Saved entries>

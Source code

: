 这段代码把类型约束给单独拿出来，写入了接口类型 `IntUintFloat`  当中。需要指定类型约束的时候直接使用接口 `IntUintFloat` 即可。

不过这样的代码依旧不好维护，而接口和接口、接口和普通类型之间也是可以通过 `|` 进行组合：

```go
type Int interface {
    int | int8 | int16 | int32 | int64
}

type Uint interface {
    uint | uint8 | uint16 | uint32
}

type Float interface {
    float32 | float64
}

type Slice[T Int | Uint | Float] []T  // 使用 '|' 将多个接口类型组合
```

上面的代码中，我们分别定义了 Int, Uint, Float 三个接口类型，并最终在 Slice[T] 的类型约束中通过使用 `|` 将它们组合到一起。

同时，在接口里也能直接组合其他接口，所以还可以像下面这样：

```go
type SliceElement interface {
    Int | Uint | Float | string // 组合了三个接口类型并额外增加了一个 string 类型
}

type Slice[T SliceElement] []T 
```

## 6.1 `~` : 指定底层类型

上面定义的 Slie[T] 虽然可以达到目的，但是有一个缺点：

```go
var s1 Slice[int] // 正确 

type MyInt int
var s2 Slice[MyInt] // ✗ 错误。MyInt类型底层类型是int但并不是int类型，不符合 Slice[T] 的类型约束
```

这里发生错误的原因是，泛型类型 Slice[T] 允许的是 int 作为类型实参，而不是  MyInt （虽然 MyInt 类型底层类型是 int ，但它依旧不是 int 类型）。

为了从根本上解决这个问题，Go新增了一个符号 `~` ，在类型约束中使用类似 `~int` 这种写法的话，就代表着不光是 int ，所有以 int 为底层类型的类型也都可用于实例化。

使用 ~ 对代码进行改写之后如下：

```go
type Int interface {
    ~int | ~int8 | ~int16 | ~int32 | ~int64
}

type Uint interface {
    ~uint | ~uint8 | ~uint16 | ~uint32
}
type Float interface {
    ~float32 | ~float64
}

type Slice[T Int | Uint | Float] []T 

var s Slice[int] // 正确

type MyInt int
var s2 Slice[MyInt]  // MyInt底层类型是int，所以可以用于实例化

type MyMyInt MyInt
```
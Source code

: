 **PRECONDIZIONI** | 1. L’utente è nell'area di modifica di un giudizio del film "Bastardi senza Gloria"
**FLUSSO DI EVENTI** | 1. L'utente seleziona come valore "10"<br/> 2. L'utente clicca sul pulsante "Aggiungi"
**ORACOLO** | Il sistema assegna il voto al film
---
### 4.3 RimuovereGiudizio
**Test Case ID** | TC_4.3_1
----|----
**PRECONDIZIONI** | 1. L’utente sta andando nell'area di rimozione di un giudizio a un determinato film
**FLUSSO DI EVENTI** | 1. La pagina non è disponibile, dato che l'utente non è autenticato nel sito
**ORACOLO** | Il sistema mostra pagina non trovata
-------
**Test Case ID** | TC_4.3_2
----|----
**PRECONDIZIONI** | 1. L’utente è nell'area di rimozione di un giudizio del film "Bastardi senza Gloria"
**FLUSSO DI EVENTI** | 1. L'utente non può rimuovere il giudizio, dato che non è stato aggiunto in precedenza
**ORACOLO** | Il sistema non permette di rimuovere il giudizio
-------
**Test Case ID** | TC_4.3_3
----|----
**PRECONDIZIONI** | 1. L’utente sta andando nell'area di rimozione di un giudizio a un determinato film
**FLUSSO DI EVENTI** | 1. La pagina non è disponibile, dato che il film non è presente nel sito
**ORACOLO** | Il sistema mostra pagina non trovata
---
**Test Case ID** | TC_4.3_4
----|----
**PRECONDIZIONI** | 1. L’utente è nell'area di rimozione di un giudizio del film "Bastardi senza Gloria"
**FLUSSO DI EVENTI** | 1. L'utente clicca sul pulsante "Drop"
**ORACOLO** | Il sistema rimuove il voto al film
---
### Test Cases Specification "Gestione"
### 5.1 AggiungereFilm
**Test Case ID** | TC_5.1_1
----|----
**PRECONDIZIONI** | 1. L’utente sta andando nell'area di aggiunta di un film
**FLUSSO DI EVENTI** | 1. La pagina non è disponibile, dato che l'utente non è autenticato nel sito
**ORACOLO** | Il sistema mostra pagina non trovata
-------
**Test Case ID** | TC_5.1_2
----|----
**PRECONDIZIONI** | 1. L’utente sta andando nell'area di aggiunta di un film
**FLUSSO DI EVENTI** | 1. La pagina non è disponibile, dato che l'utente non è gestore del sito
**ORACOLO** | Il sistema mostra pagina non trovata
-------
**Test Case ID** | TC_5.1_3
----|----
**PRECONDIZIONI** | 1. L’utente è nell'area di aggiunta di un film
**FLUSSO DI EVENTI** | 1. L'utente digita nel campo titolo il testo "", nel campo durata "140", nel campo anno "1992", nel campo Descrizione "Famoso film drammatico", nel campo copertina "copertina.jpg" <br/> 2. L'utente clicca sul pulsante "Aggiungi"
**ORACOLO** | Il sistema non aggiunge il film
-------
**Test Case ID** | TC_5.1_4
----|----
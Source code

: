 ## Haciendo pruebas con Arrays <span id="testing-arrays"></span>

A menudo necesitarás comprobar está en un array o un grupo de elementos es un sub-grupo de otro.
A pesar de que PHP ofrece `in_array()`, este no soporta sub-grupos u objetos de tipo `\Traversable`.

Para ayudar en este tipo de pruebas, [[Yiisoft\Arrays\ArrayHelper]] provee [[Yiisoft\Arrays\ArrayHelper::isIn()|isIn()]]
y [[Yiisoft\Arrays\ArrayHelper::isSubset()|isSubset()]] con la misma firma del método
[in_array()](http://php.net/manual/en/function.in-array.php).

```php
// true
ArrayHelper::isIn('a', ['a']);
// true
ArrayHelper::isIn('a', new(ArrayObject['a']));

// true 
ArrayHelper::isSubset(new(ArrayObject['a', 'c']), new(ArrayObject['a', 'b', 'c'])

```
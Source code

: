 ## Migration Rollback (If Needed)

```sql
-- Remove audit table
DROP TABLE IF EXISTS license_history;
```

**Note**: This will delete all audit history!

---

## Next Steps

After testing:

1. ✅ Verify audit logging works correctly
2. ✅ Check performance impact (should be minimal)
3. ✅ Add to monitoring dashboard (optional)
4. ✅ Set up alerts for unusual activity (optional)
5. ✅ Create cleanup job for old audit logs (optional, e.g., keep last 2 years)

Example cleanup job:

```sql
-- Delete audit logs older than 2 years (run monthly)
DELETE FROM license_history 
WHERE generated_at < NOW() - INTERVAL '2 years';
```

TASK TO COMPLETE> Scan the entries above for the string "SliceElement" and copy each line containing it.

WRITTEN SOLUTION>
type SliceElement interface {
type Slice[T SliceElement] []T 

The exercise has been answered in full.